▶ **Work to complete**:
Copy the records below exactly. Include all of them.
[[ Material to process open ]]
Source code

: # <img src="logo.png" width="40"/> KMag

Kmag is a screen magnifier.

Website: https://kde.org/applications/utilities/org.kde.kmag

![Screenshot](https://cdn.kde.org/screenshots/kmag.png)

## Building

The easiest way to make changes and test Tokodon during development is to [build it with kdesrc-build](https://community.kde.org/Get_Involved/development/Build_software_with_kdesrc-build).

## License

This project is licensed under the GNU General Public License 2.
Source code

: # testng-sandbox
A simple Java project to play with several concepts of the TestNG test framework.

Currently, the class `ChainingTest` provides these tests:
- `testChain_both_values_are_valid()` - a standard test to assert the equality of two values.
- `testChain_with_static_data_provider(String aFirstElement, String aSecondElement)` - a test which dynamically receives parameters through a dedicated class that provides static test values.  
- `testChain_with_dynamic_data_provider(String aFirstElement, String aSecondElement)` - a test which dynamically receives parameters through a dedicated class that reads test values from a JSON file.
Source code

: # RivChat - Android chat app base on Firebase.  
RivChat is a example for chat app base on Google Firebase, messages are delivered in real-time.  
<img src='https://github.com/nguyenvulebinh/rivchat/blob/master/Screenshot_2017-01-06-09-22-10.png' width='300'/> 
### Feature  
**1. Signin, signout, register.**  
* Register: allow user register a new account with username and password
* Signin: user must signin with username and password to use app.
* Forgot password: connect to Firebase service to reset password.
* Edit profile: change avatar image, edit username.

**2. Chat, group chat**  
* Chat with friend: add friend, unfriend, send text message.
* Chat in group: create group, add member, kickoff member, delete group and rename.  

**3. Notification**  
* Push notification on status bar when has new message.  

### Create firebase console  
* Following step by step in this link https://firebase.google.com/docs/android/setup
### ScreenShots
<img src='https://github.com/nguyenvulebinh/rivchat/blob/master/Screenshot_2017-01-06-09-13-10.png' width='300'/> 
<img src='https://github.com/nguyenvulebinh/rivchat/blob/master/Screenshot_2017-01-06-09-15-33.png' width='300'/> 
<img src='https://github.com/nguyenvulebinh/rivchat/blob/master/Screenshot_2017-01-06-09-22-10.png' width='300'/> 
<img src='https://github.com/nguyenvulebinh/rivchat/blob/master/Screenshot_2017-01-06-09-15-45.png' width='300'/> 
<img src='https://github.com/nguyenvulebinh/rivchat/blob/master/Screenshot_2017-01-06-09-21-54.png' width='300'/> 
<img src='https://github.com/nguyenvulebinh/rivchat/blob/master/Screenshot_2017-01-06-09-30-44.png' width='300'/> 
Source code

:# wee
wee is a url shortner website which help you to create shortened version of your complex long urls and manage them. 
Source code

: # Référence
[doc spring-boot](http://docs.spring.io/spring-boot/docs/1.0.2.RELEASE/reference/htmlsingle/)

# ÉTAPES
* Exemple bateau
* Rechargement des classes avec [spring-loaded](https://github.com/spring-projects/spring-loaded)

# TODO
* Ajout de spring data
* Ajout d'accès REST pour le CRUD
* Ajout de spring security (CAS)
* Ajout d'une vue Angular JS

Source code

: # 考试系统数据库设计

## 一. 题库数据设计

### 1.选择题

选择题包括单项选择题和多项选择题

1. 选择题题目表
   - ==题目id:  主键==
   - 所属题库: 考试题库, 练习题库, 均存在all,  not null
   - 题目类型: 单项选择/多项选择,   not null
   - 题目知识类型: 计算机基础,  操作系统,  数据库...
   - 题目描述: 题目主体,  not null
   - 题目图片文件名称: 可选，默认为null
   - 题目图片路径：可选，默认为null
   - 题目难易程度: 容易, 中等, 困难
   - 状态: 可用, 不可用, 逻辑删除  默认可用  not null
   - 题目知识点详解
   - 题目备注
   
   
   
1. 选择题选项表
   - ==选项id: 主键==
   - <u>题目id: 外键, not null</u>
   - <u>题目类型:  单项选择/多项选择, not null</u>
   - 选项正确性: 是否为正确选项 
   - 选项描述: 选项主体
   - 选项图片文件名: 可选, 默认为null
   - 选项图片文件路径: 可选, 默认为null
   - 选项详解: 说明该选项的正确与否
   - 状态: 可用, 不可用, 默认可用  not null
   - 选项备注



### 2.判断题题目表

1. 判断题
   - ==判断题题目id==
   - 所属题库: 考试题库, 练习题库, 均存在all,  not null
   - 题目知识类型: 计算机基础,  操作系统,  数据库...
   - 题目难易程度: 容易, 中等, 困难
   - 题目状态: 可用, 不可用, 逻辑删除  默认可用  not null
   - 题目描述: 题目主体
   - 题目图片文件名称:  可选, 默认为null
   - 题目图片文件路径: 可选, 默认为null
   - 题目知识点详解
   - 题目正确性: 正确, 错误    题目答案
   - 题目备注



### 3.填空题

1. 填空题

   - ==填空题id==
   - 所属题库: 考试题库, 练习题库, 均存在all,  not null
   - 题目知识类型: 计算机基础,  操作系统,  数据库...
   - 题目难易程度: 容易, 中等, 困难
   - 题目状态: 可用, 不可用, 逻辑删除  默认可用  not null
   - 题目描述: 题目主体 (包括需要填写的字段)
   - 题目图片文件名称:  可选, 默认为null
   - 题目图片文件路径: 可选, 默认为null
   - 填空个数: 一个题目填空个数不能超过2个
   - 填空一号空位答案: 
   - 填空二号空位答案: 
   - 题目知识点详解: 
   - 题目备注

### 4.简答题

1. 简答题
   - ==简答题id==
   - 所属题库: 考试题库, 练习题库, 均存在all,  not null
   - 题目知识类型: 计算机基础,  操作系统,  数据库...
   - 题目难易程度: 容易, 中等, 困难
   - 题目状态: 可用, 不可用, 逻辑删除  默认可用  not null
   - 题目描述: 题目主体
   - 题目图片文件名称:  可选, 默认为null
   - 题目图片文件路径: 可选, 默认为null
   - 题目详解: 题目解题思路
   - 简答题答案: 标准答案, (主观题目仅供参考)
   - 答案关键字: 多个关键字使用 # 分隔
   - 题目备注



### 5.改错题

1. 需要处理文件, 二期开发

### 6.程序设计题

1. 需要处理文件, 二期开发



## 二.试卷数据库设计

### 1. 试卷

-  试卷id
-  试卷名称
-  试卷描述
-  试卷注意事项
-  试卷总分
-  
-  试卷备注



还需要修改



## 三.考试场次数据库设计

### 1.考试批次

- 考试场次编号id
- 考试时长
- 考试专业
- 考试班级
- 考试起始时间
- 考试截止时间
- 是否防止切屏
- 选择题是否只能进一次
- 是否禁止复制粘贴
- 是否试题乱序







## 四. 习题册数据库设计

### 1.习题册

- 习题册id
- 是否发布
[[ Material to process closed ]]
▶ **Response to this exercise**:
Source code

: # <img src="logo.png" width="40"/> KMag

Kmag is a screen magnifier.

Website: https://kde.org/applications/utilities/org.kde.kmag

![Screenshot](https://cdn.kde.org/screenshots/kmag.png)

## Building

The easiest way to make changes and test Tokodon during development is to [build it with kdesrc-build](https://community.kde.org/Get_Involved/development/Build_software_with_kdesrc-build).

## License

This project is licensed under the GNU General Public License 2.
Source code

: # testng-sandbox
A simple Java project to play with several concepts of the TestNG test framework.

Currently, the class `ChainingTest` provides these tests:
- `testChain_both_values_are_valid()` - a standard test to assert the equality of two values.
- `testChain_with_static_data_provider(String aFirstElement, String aSecondElement)` - a test which dynamically receives parameters through a dedicated class that provides static test values.  
- `testChain_with_dynamic_data_provider(String aFirstElement, String aSecondElement)` - a test which dynamically receives parameters through a dedicated class that reads test values from a JSON file.
Source code

: # RivChat - Android chat app base on Firebase.  
RivChat is a example for chat app base on Google Firebase, messages are delivered in real-time.  
<img src='https://github.com/nguyenvulebinh/rivchat/blob/master/Screenshot_2017-01-06-09-22-10.png' width='300'/> 
### Feature  
**1. Signin, signout, register.**  
* Register: allow user register a new account with username and password
* Signin: user must signin with username and password to use app.
* Forgot password: connect to Firebase service to reset password.
* Edit profile: change avatar image, edit username.

**2. Chat, group chat**  
* Chat with friend: add friend, unfriend, send text message.
* Chat in group: create group, add member, kickoff member, delete group and rename.  

**3. Notification**  
* Push notification on status bar when has new message.  

### Create firebase console  
* Following step by step in this link https://firebase.google.com/docs/android/setup
### ScreenShots
<img src='https://github.com/nguyenvulebinh/rivchat/blob/master/Screenshot_2017-01-06-09-13-10.png' width='300'/> 
<img src='https://github.com/nguyenvulebinh/rivchat/blob/master/Screenshot_2017-01-06-09-15-33.png' width='300'/> 
<img src='https://github.com/nguyenvulebinh/rivchat/blob/master/Screenshot_2017-01-06-09-22-10.png' width='300'/> 
<img src='https://github.com/nguyenvulebinh/rivchat/blob/master/Screenshot_2017-01-06-09-15-45.png' width='300'/> 
<img src='https://github.com/nguyenvulebinh/rivchat/blob/master/Screenshot_2017-01-06-09-21-54.png' width='300'/> 
<img src='https://github.com/nguyenvulebinh/rivchat/blob/master/Screenshot_2017-01-06-09-30-44.png' width='300'/> 
Source code

:# wee
wee is a url shortner website which help you to create shortened version of your complex long urls and manage them. 
Source code

: # Référence
[doc spring-boot](http://docs.spring.io/spring-boot/docs/1.0.2.RELEASE/reference/htmlsingle/)

# ÉTAPES
* Exemple bateau
* Rechargement des classes avec [spring-loaded](https://github.com/spring-projects/spring-loaded)

# TODO
* Ajout de spring data
* Ajout d'accès REST pour le CRUD
* Ajout de spring security (CAS)
* Ajout d'une vue Angular JS

Source code

: # 考试系统数据库设计

## 一. 题库数据设计

### 1.选择题

选择题包括单项选择题和多项选择题

1. 选择题题目表
   - ==题目id:  主键==
   - 所属题库: 考试题库, 练习题库, 均存在all,  not null
   - 题目类型: 单项选择/多项选择,   not null
   - 题目知识类型: 计算机基础,  操作系统,  数据库...
   - 题目描述: 题目主体,  not null
   - 题目图片文件名称: 可选，默认为null
   - 题目图片路径：可选，默认为null
   - 题目难易程度: 容易, 中等, 困难
   - 状态: 可用, 不可用, 逻辑删除  默认可用  not null
   - 题目知识点详解
   - 题目备注
   
   
   
1. 选择题选项表
   - ==选项id: 主键==
   - <u>题目id: 外键, not null</u>
   - <u>题目类型:  单项选择/多项选择, not null</u>
   - 选项正确性: 是否为正确选项 
   - 选项描述: 选项主体
   - 选项图片文件名: 可选, 默认为null
   - 选项图片文件路径: 可选, 默认为null
   - 选项详解: 说明该选项的正确与否
   - 状态: 可用, 不可用, 默认可用  not null
   - 选项备注



### 2.判断题题目表

1. 判断题
   - ==判断题题目id==
   - 所属题库: 考试题库, 练习题库, 均存在all,  not null
   - 题目知识类型: 计算机基础,  操作系统,  数据库...
   - 题目难易程度: 容易, 中等, 困难
   - 题目状态: 可用, 不可用, 逻辑删除  默认可用  not null
   - 题目描述: 题目主体
   - 题目图片文件名称:  可选, 默认为null
   - 题目图片文件路径: 可选, 默认为null
   - 题目知识点详解
   - 题目正确性: 正确, 错误    题目答案
   - 题目备注



### 3.填空题

1. 填空题

   - ==填空题id==
   - 所属题库: 考试题库, 练习题库, 均存在all,  not null
   - 题目知识类型: 计算机基础,  操作系统,  数据库...
   - 题目难易程度: 容易, 中等, 困难
   - 题目状态: 可用, 不可用, 逻辑删除  默认可用  not null
   - 题目描述: 题目主体 (包括需要填写的字段)
   - 题目图片文件名称:  可选, 默认为null
   - 题目图片文件路径: 可选, 默认为null
   - 填空个数: 一个题目填空个数不能超过2个
   - 填空一号空位答案: 
   - 填空二号空位答案: 
   - 题目知识点详解: 
   - 题目备注

### 4.简答题

1. 简答题
   - ==简答题id==
   - 所属题库: 考试题库, 练习题库, 均存在all,  not null
   - 题目知识类型: 计算机基础,  操作系统,  数据库...
   - 题目难易程度: 容易, 中等, 困难
   - 题目状态: 可用, 不可用, 逻辑删除  默认可用  not null
   - 题目描述: 题目主体
   - 题目图片文件名称:  可选, 默认为null
   - 题目图片文件路径: 可选, 默认为null
   - 题目详解: 题目解题思路
   - 简答题答案: 标准答案, (主观题目仅供参考)
   - 答案关键字: 多个关键字使用 # 分隔
   - 题目备注



### 5.改错题

1. 需要处理文件, 二期开发

### 6.程序设计题

1. 需要处理文件, 二期开发



## 二.试卷数据库设计

### 1. 试卷

-  试卷id
-  试卷名称
-  试卷描述
-  试卷注意事项
-  试卷总分
-  
-  试卷备注



还需要修改



## 三.考试场次数据库设计

### 1.考试批次

- 考试场次编号id
- 考试时长
- 考试专业
- 考试班级
- 考试起始时间
- 考试截止时间
- 是否防止切屏
- 选择题是否只能进一次
- 是否禁止复制粘贴
- 是否试题乱序







## 四. 习题册数据库设计

### 1.习题册

- 习题册id
- 是否发布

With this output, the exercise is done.